I used the metaphor last week about watching the tide recede before the wave comes crashing into the shoreline, and attributing it to the feeling many of the interns had as Election Day drew closer. At the time it was true; now it is real. There are jitters, there is excitement, but now, mostly there is focus.
Focus in the respect that we are becoming increasingly aware of our responsibility, which may seem hokie. But, in a time when information is everywhere and no one is informed, and everyone is upset with their government but hardly anyone votes, how does a group college interns and government access channel staff fight the tide of political cynicism on what may be the next great informational medium (television) to die out?

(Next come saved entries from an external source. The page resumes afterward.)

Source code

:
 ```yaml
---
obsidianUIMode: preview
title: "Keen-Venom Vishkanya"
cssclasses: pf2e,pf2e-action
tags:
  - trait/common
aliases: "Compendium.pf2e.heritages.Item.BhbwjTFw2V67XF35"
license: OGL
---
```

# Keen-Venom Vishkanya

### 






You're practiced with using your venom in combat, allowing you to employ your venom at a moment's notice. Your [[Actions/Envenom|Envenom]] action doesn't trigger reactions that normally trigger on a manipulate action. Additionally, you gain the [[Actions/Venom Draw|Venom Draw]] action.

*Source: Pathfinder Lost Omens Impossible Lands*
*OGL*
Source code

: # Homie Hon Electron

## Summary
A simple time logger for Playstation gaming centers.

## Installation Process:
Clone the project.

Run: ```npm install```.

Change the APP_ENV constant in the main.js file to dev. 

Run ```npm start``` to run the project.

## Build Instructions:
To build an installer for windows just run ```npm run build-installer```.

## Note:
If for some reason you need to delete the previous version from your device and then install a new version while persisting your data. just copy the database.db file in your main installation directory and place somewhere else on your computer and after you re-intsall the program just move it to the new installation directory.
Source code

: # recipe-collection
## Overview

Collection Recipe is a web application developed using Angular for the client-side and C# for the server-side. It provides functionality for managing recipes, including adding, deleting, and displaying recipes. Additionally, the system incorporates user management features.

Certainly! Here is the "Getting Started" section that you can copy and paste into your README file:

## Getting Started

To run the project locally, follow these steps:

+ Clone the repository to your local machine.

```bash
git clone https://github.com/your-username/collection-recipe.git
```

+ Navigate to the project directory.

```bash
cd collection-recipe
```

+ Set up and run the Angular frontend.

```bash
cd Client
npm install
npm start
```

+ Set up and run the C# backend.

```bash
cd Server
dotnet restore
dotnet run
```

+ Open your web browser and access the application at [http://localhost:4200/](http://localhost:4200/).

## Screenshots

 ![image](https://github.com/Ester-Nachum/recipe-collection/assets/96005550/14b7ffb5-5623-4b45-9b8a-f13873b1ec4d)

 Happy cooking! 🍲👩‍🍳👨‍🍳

“The best argument against democracy is a five-minute conversation with the average voter.”
Winston Churchill, one the most prolific champions of liberty in the last century, is responsible for that opinion. What he means by this, is that average voter is usually so uninformed, misinformed, or just blatantly ignorant that we may all just be better off trying our luck with fascism. Agreeing with this is not pessimism, it is to face an ugly reality. But this is where HOMTV’s responsibility comes in.
Our duty is not just report and recant. Our duty is to use our platform to the optimum of it’s potential to charge the average citizen with simply doing their part.
“The death of democracy is not likely to be an assassination from ambush. It will be a slow extinction from apathy, indifference, and undernourishment.”
-Robert M. Hutchins
We, HOMTV, will not be apathetic. We will not be indifferent. It is out job to do nothing less than set everything out on the table for you. But in the end, it is up to you. For you to inform yourself, and for you to vote.
To make democracy work, we must be a nation of participants, not simply observers. One who does not vote has no right to complain.
So watch if you want to, vote if you so desire, or act indifferent to this bi-annual privilege. But you no longer have any excuse of being uninformed, because we will be working.